Apesar do termo grego νόμος (nómos), “lei”, ter um sentido primariamente social e político na Antiguidade, em alguns contextos este termo acaba recebendo um aspecto teológico, como é o caso de seu uso pelo livro de 2 Macabeus. Afinal, em 2 Macabeus nómos também aparece em particular associação com Deus, principalmente quando o termo está com adjetivos,1 como se pode perceber quando se atenta para os vários casos do termo e suas variantes em 2 Macabeus, conforme a tabela abaixo:
Pode-se notar, portanto, que nómos serve não somente como referência à “ Lei de Moisés”, ou seja, o texto sagrado judaico (nº 193 e nº 244 ), assim como às especificidades jurídicas dos judeus decorrentes deste texto (esp. nº 1 e nº 20), ao mesmo tempo que também serve como meio de referência ao próprio “judaísmo”, ou seja, ao modo de vida judaico como um todo.

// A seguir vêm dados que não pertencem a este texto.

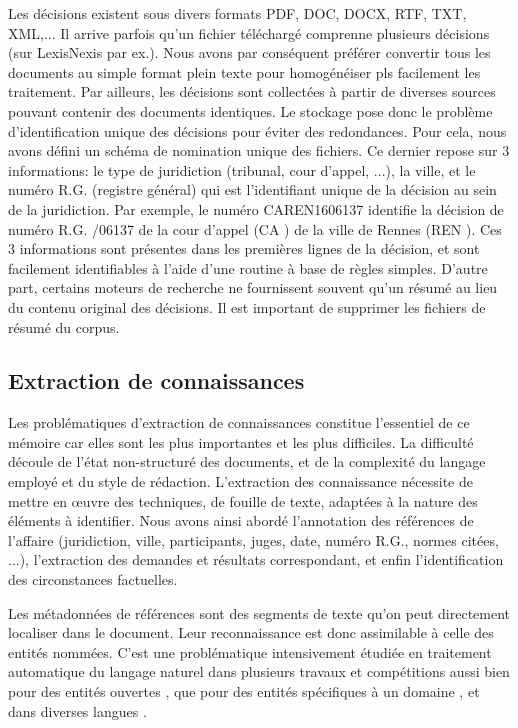 Les décisions existent sous divers formats PDF, DOC, DOCX, RTF, TXT, XML,... Il arrive parfois qu'un fichier téléchargé comprenne plusieurs décisions (sur LexisNexis par ex.). Nous avons par conséquent préférer convertir tous les documents au simple format plein texte pour homogénéiser pls facilement les traitement. Par ailleurs, les décisions sont collectées à partir de diverses sources pouvant contenir des documents identiques. Le stockage pose donc le problème d'identification unique des décisions pour éviter des redondances. Pour cela, nous avons défini un schéma de nomination unique des fichiers. Ce dernier repose sur 3 informations: le type de juridiction (tribunal, cour d'appel, ...), la ville, et le numéro R.G. (registre général) qui est l'identifiant unique de la décision au sein de la juridiction. Par exemple, le numéro \og CAREN1606137 \fg{} identifie la décision de numéro R.G. /06137 \fg{} de la cour d'appel (\og CA \fg{}) de la ville de Rennes (\og REN \fg{}). Ces 3 informations sont présentes dans les premières lignes de la décision, et sont facilement identifiables à l'aide d'une routine à base de règles simples. D'autre part, certains moteurs de recherche ne fournissent souvent qu'un résumé au lieu du contenu original des décisions. Il est important de supprimer les fichiers de résumé du corpus.

\subsection{Extraction de connaissances}
\label{subsec:intro:ie}
Les problématiques d'extraction de connaissances constitue l'essentiel de ce mémoire car elles sont les plus importantes et les plus difficiles. La difficulté découle de l'état non-structuré des documents, et de la complexité du langage employé et du style de rédaction. L'extraction des connaissance nécessite de mettre en \oe uvre des techniques, de fouille de texte, adaptées à la nature des éléments à identifier. Nous avons ainsi abordé l'annotation des références de l'affaire (juridiction, ville, participants, juges, date, numéro R.G., normes citées, ...), l'extraction des demandes et résultats correspondant, et enfin l'identification des circonstances factuelles.

Les métadonnées de références sont des segments de texte qu'on peut directement localiser dans le document. Leur reconnaissance est donc assimilable à celle des entités nommées. C'est une problématique intensivement étudiée en traitement automatique du langage naturel \citep{yadav2018surveyNeuralNER} dans plusieurs travaux et compétitions aussi bien pour des entités ouvertes \citep{tjong2003introCoNLL,grishman1996muc6}, que pour des entités spécifiques à un domaine \citep{kim2004bioNer, persson2012nbbioner,hanisch2005prominer}, et dans diverses langues \citep{li2018wcpbioner,alfred2014malayner,amarappa2015kannada}. 

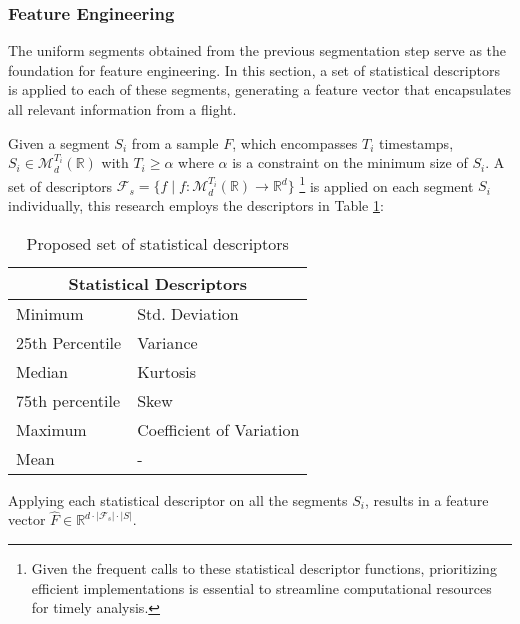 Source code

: \documentclass{IEEEtran}
\begin{document}
            \subsubsection{Feature Engineering}

                The uniform segments obtained from the previous segmentation step serve as the foundation for feature engineering. In this section, a set of statistical descriptors is applied to each of these segments, generating a feature vector that encapsulates all relevant information from a flight.

                Given a segment $S_{i}$ from a sample $F$, which encompasses $T_i$ timestamps, $S_i \in \mathcal{M}_{d}^{T_i}(\mathbb{R})$ with $T_i \geq \alpha$ where $\alpha$ is a constraint on the minimum size of $S_i$. A set of descriptors $\mathcal{F}_s = \{f \mid  f: \mathcal{M}_{d}^{T_i}(\mathbb{R}) \rightarrow \mathbb{R}^{d}\}$ \footnote{Given the frequent calls to these statistical descriptor functions, prioritizing efficient implementations is essential to streamline computational resources for timely analysis.} is applied on each segment $S_i$ individually, this research employs the descriptors in Table \ref{tab:stat_descriptors}:
                \begin{table}[!htbp]
                    \centering
                    \caption{Proposed set of statistical descriptors}
                    \label{tab:stat_descriptors}
                    \begin{tabular}{ll}
                        \toprule
                        \multicolumn{2}{c}{Statistical Descriptors} \\
                        \midrule
                        Minimum & Std. Deviation \\
                        25th Percentile & Variance \\
                        Median & Kurtosis \\
                        75th percentile & Skew \\
                        Maximum & Coefficient of Variation \\
                        Mean & - \\
                        \bottomrule
                    \end{tabular}
                \end{table}

                Applying each statistical descriptor on all the segments $S_i$, results in a feature vector $\hat{F} \in \mathbb{R}^{d \cdot |\mathcal{F}_s| \cdot |S| }$.
\end{document}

Afinal, no livro de 2 Macabeus o próprio sumo sacerdote Jasão, duramente criticado no livro, é chamado de “apóstata das leis” (nº 5), assim como outro sumo sacerdote, Menelau, é acusado de ser um “traidor das leis” (nº 6). Tais acusações aos sumos sacerdotes devem ser percebidas em sua abrangência, uma vez que são decorrentes não somente de uma crítica religiosa, pelo descumprimento das leis sagradas, mas também de uma crítica cultural, pela “helenização” da Judeia5 decorrente e relacionada à relação destes sumos sacerdotes com o rei selêucida Antíoco Epifânio e, evidentemente, à adoção do estilo de vida grego (2 Mac. 4.11ss.), os quais, após o decreto de Antíoco e a consagração do Templo a Zeus (2 Mac. 6), passaram a ser vistos como formas de traição não somente aos costumes judaicos mas também ao próprio “judaísmo” (Ioudaismós).6
Sendo assim, ambos –Jasão e Menelau– devem ser percebidos não somente como apóstatas da fé judaica, mas também como traidores de seu povo, não apenas ofendendo um modo de vida, mas também uma estrutura jurídica definida pelas leis próprias dos judeus. Afinal, assim como o Ἰουδαϊσμός (Ioudaismós) ofendido é composto por leis, as νόμοι (nómoi), “leis”, também são, inversamente, o grande símbolo do Ioudaismós, de modo que os opositores ao Ἑλληνισμός (Hellenismós) não apenas lutam pelas nómoi (nº 23), mas também estão dispostos a morrerem pelas nómoi, a exemplo de Judas (nº 17), Eleazar (nº 10) e os sete irmãos mártires (nº 11-16), que são apresentados no texto de 2 Macabeus em completa oposição a Jasão e Menelau.
Para além disto, o texto de 2 Macabeus também fala das “leis divinas” (nº 4), das “leis de Deus” (nº 8), das “suas leis” (nº 12-14), e mesmo das “leis por ele estabelecidas” (nº 18). Ao mesmo tempo, porém, estas leis possuem um caráter histórico: as leis são de seus pais (nº 7, nº 11 e nº 16), ou ainda, mais especificamente, são a própria Lei “que foi dada aos nossos pais por meio de Moisés” (nº 15). Mesmo que não esteja claro à primeira vista, os dois aspectos estão relacionados, como se pode perceber em 2 Macabeus 6.1, onde ambos os usos (nº 7/ nº 8) aparecem em paralelismo, indicando que “as leis de seus pais” (nº 7) e “as leis de Deus” (nº 8) são a mesma coisa. Assim, é possível de se notar que a designação das leis como sendo as “leis de seus pais” (πατρίων νόμων), que também poderia ser traduzido como “leis ancestrais”, não implica em negação da origem divina da mesma (Himmelfarb, 1998, p. 28, nota 17),7 mas antes acrescenta a esta um valor político diferenciado.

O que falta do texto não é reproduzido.